Data below:
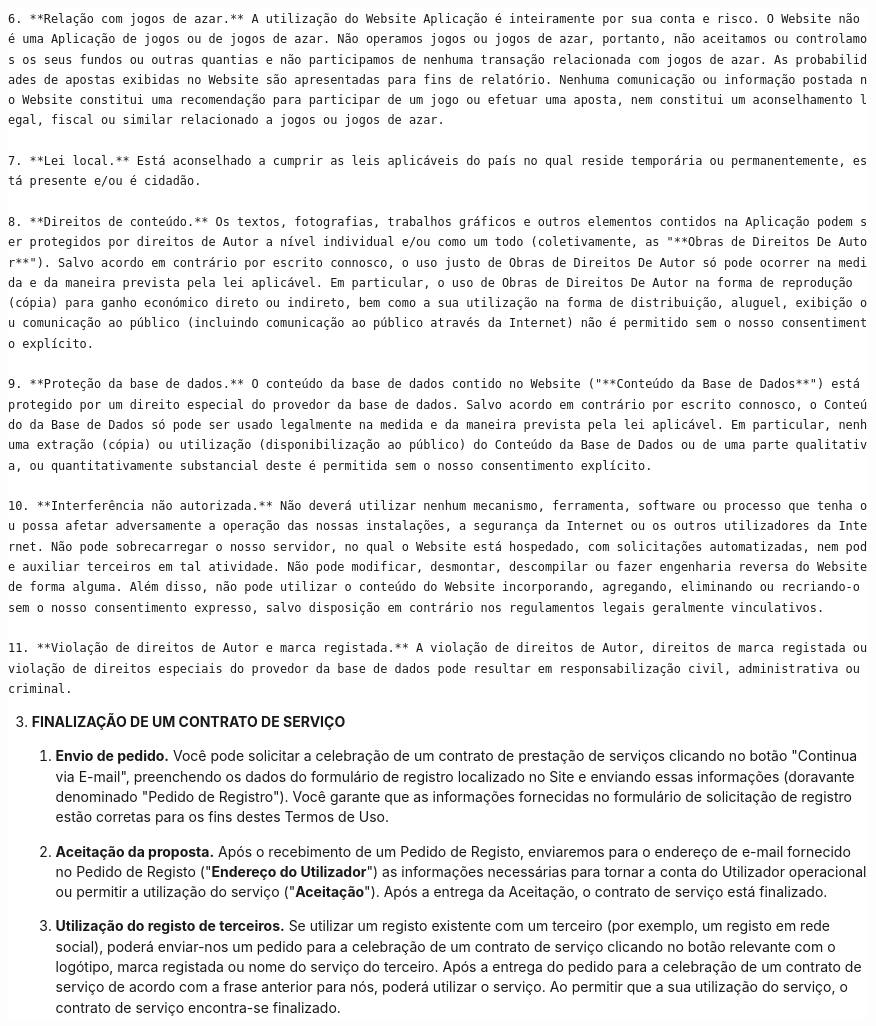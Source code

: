     6. **Relação com jogos de azar.** A utilização do Website Aplicação é inteiramente por sua conta e risco. O Website não é uma Aplicação de jogos ou de jogos de azar. Não operamos jogos ou jogos de azar, portanto, não aceitamos ou controlamos os seus fundos ou outras quantias e não participamos de nenhuma transação relacionada com jogos de azar. As probabilidades de apostas exibidas no Website são apresentadas para fins de relatório. Nenhuma comunicação ou informação postada no Website constitui uma recomendação para participar de um jogo ou efetuar uma aposta, nem constitui um aconselhamento legal, fiscal ou similar relacionado a jogos ou jogos de azar.
        
    7. **Lei local.** Está aconselhado a cumprir as leis aplicáveis ​​do país no qual reside temporária ou permanentemente, está presente e/ou é cidadão.
        
    8. **Direitos de conteúdo.** Os textos, fotografias, trabalhos gráficos e outros elementos contidos na Aplicação podem ser protegidos por direitos de Autor a nível individual e/ou como um todo (coletivamente, as "**Obras de Direitos De Autor**"). Salvo acordo em contrário por escrito connosco, o uso justo de Obras de Direitos De Autor só pode ocorrer na medida e da maneira prevista pela lei aplicável. Em particular, o uso de Obras de Direitos De Autor na forma de reprodução (cópia) para ganho económico direto ou indireto, bem como a sua utilização na forma de distribuição, aluguel, exibição ou comunicação ao público (incluindo comunicação ao público através da Internet) não é permitido sem o nosso consentimento explícito.
        
    9. **Proteção da base de dados.** O conteúdo da base de dados contido no Website ("**Conteúdo da Base de Dados**") está protegido por um direito especial do provedor da base de dados. Salvo acordo em contrário por escrito connosco, o Conteúdo da Base de Dados só pode ser usado legalmente na medida e da maneira prevista pela lei aplicável. Em particular, nenhuma extração (cópia) ou utilização (disponibilização ao público) do Conteúdo da Base de Dados ou de uma parte qualitativa, ou quantitativamente substancial deste é permitida sem o nosso consentimento explícito.
        
    10. **Interferência não autorizada.** Não deverá utilizar nenhum mecanismo, ferramenta, software ou processo que tenha ou possa afetar adversamente a operação das nossas instalações, a segurança da Internet ou os outros utilizadores da Internet. Não pode sobrecarregar o nosso servidor, no qual o Website está hospedado, com solicitações automatizadas, nem pode auxiliar terceiros em tal atividade. Não pode modificar, desmontar, descompilar ou fazer engenharia reversa do Website de forma alguma. Além disso, não pode utilizar o conteúdo do Website incorporando, agregando, eliminando ou recriando-o sem o nosso consentimento expresso, salvo disposição em contrário nos regulamentos legais geralmente vinculativos.
        
    11. **Violação de direitos de Autor e marca registada.** A violação de direitos de Autor, direitos de marca registada ou violação de direitos especiais do provedor da base de dados pode resultar em responsabilização civil, administrativa ou criminal.
        
3. **FINALIZAÇÃO DE UM CONTRATO DE SERVIÇO**
    
    1. **Envio de pedido.** Você pode solicitar a celebração de um contrato de prestação de serviços clicando no botão "Continua via E-mail", preenchendo os dados do formulário de registro localizado no Site e enviando essas informações (doravante denominado "Pedido de Registro"). Você garante que as informações fornecidas no formulário de solicitação de registro estão corretas para os fins destes Termos de Uso.
        
    2. **Aceitação da proposta.** Após o recebimento de um Pedido de Registo, enviaremos para o endereço de e-mail fornecido no Pedido de Registo ("**Endereço do Utilizador**") as informações necessárias para tornar a conta do Utilizador operacional ou permitir a utilização do serviço ("**Aceitação**"). Após a entrega da Aceitação, o contrato de serviço está finalizado.
        
    3. **Utilização do registo de terceiros.** Se utilizar um registo existente com um terceiro (por exemplo, um registo em rede social), poderá enviar-nos um pedido para a celebração de um contrato de serviço clicando no botão relevante com o logótipo, marca registada ou nome do serviço do terceiro. Após a entrega do pedido para a celebração de um contrato de serviço de acordo com a frase anterior para nós, poderá utilizar o serviço. Ao permitir que a sua utilização do serviço, o contrato de serviço encontra-se finalizado.
        
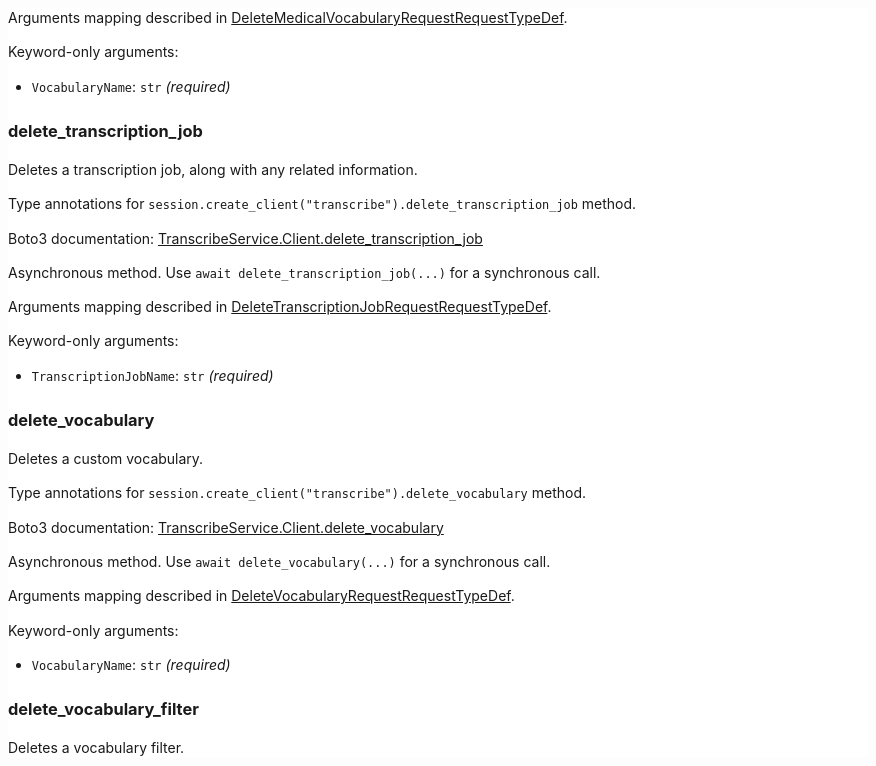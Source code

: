Arguments mapping described in
[DeleteMedicalVocabularyRequestRequestTypeDef](./type_defs.md#deletemedicalvocabularyrequestrequesttypedef).

Keyword-only arguments:

- `VocabularyName`: `str` *(required)*

<a id="delete\_transcription\_job"></a>

### delete_transcription_job

Deletes a transcription job, along with any related information.

Type annotations for
`session.create_client("transcribe").delete_transcription_job` method.

Boto3 documentation:
[TranscribeService.Client.delete_transcription_job](https://boto3.amazonaws.com/v1/documentation/api/latest/reference/services/transcribe.html#TranscribeService.Client.delete_transcription_job)

Asynchronous method. Use `await delete_transcription_job(...)` for a
synchronous call.

Arguments mapping described in
[DeleteTranscriptionJobRequestRequestTypeDef](./type_defs.md#deletetranscriptionjobrequestrequesttypedef).

Keyword-only arguments:

- `TranscriptionJobName`: `str` *(required)*

<a id="delete\_vocabulary"></a>

### delete_vocabulary

Deletes a custom vocabulary.

Type annotations for `session.create_client("transcribe").delete_vocabulary`
method.

Boto3 documentation:
[TranscribeService.Client.delete_vocabulary](https://boto3.amazonaws.com/v1/documentation/api/latest/reference/services/transcribe.html#TranscribeService.Client.delete_vocabulary)

Asynchronous method. Use `await delete_vocabulary(...)` for a synchronous call.

Arguments mapping described in
[DeleteVocabularyRequestRequestTypeDef](./type_defs.md#deletevocabularyrequestrequesttypedef).

Keyword-only arguments:

- `VocabularyName`: `str` *(required)*

<a id="delete\_vocabulary\_filter"></a>

### delete_vocabulary_filter

Deletes a vocabulary filter.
End of Data.
Problem description: Your task is to restate every record word for word. Omit all pictures.

Reply to the exercise:
Source code

:     6. **Relação com jogos de azar.** A utilização do Website Aplicação é inteiramente por sua conta e risco. O Website não é uma Aplicação de jogos ou de jogos de azar. Não operamos jogos ou jogos de azar, portanto, não aceitamos ou controlamos os seus fundos ou outras quantias e não participamos de nenhuma transação relacionada com jogos de azar. As probabilidades de apostas exibidas no Website são apresentadas para fins de relatório. Nenhuma comunicação ou informação postada no Website constitui uma recomendação para participar de um jogo ou efetuar uma aposta, nem constitui um aconselhamento legal, fiscal ou similar relacionado a jogos ou jogos de azar.
        
    7. **Lei local.** Está aconselhado a cumprir as leis aplicáveis ​​do país no qual reside temporária ou permanentemente, está presente e/ou é cidadão.
        
    8. **Direitos de conteúdo.** Os textos, fotografias, trabalhos gráficos e outros elementos contidos na Aplicação podem ser protegidos por direitos de Autor a nível individual e/ou como um todo (coletivamente, as "**Obras de Direitos De Autor**"). Salvo acordo em contrário por escrito connosco, o uso justo de Obras de Direitos De Autor só pode ocorrer na medida e da maneira prevista pela lei aplicável. Em particular, o uso de Obras de Direitos De Autor na forma de reprodução (cópia) para ganho económico direto ou indireto, bem como a sua utilização na forma de distribuição, aluguel, exibição ou comunicação ao público (incluindo comunicação ao público através da Internet) não é permitido sem o nosso consentimento explícito.
        
    9. **Proteção da base de dados.** O conteúdo da base de dados contido no Website ("**Conteúdo da Base de Dados**") está protegido por um direito especial do provedor da base de dados. Salvo acordo em contrário por escrito connosco, o Conteúdo da Base de Dados só pode ser usado legalmente na medida e da maneira prevista pela lei aplicável. Em particular, nenhuma extração (cópia) ou utilização (disponibilização ao público) do Conteúdo da Base de Dados ou de uma parte qualitativa, ou quantitativamente substancial deste é permitida sem o nosso consentimento explícito.
        
    10. **Interferência não autorizada.** Não deverá utilizar nenhum mecanismo, ferramenta, software ou processo que tenha ou possa afetar adversamente a operação das nossas instalações, a segurança da Internet ou os outros utilizadores da Internet. Não pode sobrecarregar o nosso servidor, no qual o Website está hospedado, com solicitações automatizadas, nem pode auxiliar terceiros em tal atividade. Não pode modificar, desmontar, descompilar ou fazer engenharia reversa do Website de forma alguma. Além disso, não pode utilizar o conteúdo do Website incorporando, agregando, eliminando ou recriando-o sem o nosso consentimento expresso, salvo disposição em contrário nos regulamentos legais geralmente vinculativos.
        
    11. **Violação de direitos de Autor e marca registada.** A violação de direitos de Autor, direitos de marca registada ou violação de direitos especiais do provedor da base de dados pode resultar em responsabilização civil, administrativa ou criminal.
        
3. **FINALIZAÇÃO DE UM CONTRATO DE SERVIÇO**
    
    1. **Envio de pedido.** Você pode solicitar a celebração de um contrato de prestação de serviços clicando no botão "Continua via E-mail", preenchendo os dados do formulário de registro localizado no Site e enviando essas informações (doravante denominado "Pedido de Registro"). Você garante que as informações fornecidas no formulário de solicitação de registro estão corretas para os fins destes Termos de Uso.
        
    2. **Aceitação da proposta.** Após o recebimento de um Pedido de Registo, enviaremos para o endereço de e-mail fornecido no Pedido de Registo ("**Endereço do Utilizador**") as informações necessárias para tornar a conta do Utilizador operacional ou permitir a utilização do serviço ("**Aceitação**"). Após a entrega da Aceitação, o contrato de serviço está finalizado.
        
    3. **Utilização do registo de terceiros.** Se utilizar um registo existente com um terceiro (por exemplo, um registo em rede social), poderá enviar-nos um pedido para a celebração de um contrato de serviço clicando no botão relevante com o logótipo, marca registada ou nome do serviço do terceiro. Após a entrega do pedido para a celebração de um contrato de serviço de acordo com a frase anterior para nós, poderá utilizar o serviço. Ao permitir que a sua utilização do serviço, o contrato de serviço encontra-se finalizado.
        
Source code

:Arguments mapping described in
[DeleteMedicalVocabularyRequestRequestTypeDef](./type_defs.md#deletemedicalvocabularyrequestrequesttypedef).

Keyword-only arguments:

- `VocabularyName`: `str` *(required)*

<a id="delete\_transcription\_job"></a>

### delete_transcription_job

Deletes a transcription job, along with any related information.

Type annotations for
`session.create_client("transcribe").delete_transcription_job` method.

Boto3 documentation:
[TranscribeService.Client.delete_transcription_job](https://boto3.amazonaws.com/v1/documentation/api/latest/reference/services/transcribe.html#TranscribeService.Client.delete_transcription_job)

Asynchronous method. Use `await delete_transcription_job(...)` for a
synchronous call.

Arguments mapping described in
[DeleteTranscriptionJobRequestRequestTypeDef](./type_defs.md#deletetranscriptionjobrequestrequesttypedef).

Keyword-only arguments:

- `TranscriptionJobName`: `str` *(required)*

<a id="delete\_vocabulary"></a>

### delete_vocabulary

Deletes a custom vocabulary.

Type annotations for `session.create_client("transcribe").delete_vocabulary`
method.

Boto3 documentation:
[TranscribeService.Client.delete_vocabulary](https://boto3.amazonaws.com/v1/documentation/api/latest/reference/services/transcribe.html#TranscribeService.Client.delete_vocabulary)

Asynchronous method. Use `await delete_vocabulary(...)` for a synchronous call.

Arguments mapping described in
[DeleteVocabularyRequestRequestTypeDef](./type_defs.md#deletevocabularyrequestrequesttypedef).

Keyword-only arguments:

- `VocabularyName`: `str` *(required)*

<a id="delete\_vocabulary\_filter"></a>

### delete_vocabulary_filter

Deletes a vocabulary filter.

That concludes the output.